(Saved entries)
----
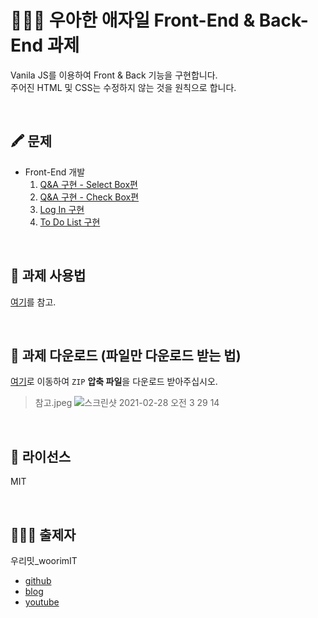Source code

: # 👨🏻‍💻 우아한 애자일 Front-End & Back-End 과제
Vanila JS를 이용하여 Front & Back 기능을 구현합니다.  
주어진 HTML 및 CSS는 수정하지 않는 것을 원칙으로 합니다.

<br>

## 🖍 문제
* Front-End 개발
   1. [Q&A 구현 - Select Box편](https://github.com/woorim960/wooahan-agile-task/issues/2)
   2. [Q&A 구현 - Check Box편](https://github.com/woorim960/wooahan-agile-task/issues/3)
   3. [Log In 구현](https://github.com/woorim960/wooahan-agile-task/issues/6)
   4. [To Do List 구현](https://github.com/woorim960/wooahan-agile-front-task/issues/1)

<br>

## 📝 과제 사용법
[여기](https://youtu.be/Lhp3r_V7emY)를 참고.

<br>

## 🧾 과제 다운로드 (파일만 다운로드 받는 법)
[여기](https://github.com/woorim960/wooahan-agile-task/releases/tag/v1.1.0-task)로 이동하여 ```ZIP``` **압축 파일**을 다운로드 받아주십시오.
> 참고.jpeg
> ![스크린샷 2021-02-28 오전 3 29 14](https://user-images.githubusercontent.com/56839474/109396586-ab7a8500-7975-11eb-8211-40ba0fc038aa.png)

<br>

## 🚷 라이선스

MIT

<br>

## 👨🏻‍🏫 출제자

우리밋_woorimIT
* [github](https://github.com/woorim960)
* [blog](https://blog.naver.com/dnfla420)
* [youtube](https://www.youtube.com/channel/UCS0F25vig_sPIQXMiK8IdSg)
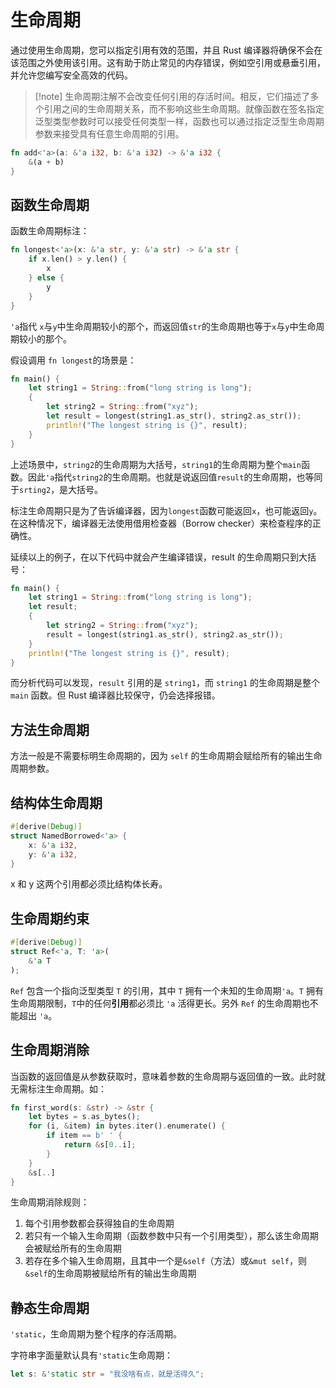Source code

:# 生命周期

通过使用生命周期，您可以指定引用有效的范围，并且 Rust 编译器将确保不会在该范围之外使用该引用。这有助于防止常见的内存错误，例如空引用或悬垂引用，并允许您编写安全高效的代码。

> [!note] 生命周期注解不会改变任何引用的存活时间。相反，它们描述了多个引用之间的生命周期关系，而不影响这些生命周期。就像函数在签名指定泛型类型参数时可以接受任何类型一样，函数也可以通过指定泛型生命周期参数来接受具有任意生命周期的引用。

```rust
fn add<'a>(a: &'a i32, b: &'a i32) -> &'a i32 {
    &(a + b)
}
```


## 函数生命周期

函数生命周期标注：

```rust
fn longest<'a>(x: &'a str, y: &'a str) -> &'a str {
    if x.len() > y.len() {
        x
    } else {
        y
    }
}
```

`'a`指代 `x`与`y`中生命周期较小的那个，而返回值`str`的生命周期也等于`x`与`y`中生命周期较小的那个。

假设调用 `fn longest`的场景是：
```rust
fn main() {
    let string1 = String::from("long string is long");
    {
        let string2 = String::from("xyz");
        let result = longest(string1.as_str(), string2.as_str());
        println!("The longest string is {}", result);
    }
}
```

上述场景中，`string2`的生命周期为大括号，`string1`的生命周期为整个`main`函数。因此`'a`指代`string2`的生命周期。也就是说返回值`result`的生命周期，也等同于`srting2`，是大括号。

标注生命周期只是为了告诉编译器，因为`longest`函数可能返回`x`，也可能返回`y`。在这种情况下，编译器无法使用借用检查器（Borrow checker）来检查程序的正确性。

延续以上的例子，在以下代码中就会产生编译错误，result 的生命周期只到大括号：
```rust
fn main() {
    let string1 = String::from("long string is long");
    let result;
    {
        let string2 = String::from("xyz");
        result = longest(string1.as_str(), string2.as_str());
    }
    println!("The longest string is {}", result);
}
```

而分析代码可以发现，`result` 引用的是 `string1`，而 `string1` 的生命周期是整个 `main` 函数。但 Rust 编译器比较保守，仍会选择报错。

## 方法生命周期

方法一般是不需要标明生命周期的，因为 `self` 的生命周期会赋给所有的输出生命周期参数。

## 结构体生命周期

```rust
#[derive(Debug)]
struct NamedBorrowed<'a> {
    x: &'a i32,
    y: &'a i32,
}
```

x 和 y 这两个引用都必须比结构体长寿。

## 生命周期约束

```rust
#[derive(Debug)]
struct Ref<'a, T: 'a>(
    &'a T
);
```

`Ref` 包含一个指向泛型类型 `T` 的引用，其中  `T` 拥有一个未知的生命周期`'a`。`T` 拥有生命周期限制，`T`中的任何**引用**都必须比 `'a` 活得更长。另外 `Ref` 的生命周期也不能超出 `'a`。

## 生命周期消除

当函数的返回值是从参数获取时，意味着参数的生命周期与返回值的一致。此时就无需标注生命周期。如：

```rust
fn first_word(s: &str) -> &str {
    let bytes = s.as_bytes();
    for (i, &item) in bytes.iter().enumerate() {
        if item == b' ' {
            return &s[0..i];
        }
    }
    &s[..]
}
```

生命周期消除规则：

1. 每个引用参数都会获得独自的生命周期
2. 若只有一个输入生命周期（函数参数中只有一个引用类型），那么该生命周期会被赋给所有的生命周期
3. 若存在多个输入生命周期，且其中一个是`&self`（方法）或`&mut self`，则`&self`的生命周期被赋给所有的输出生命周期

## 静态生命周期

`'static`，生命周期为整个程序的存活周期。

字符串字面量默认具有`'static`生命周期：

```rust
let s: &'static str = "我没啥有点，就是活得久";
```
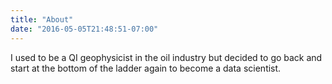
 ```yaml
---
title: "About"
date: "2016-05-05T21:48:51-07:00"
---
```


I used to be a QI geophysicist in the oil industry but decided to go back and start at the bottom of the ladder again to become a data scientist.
----
* _YOUR ASSIGNMENT_
Filter the entries down to the lines holding the string "item". Copy each of those lines.

* _PROBLEM SOLUTION_
    for (i, &item) in bytes.iter().enumerate() {
        if item == b' ' {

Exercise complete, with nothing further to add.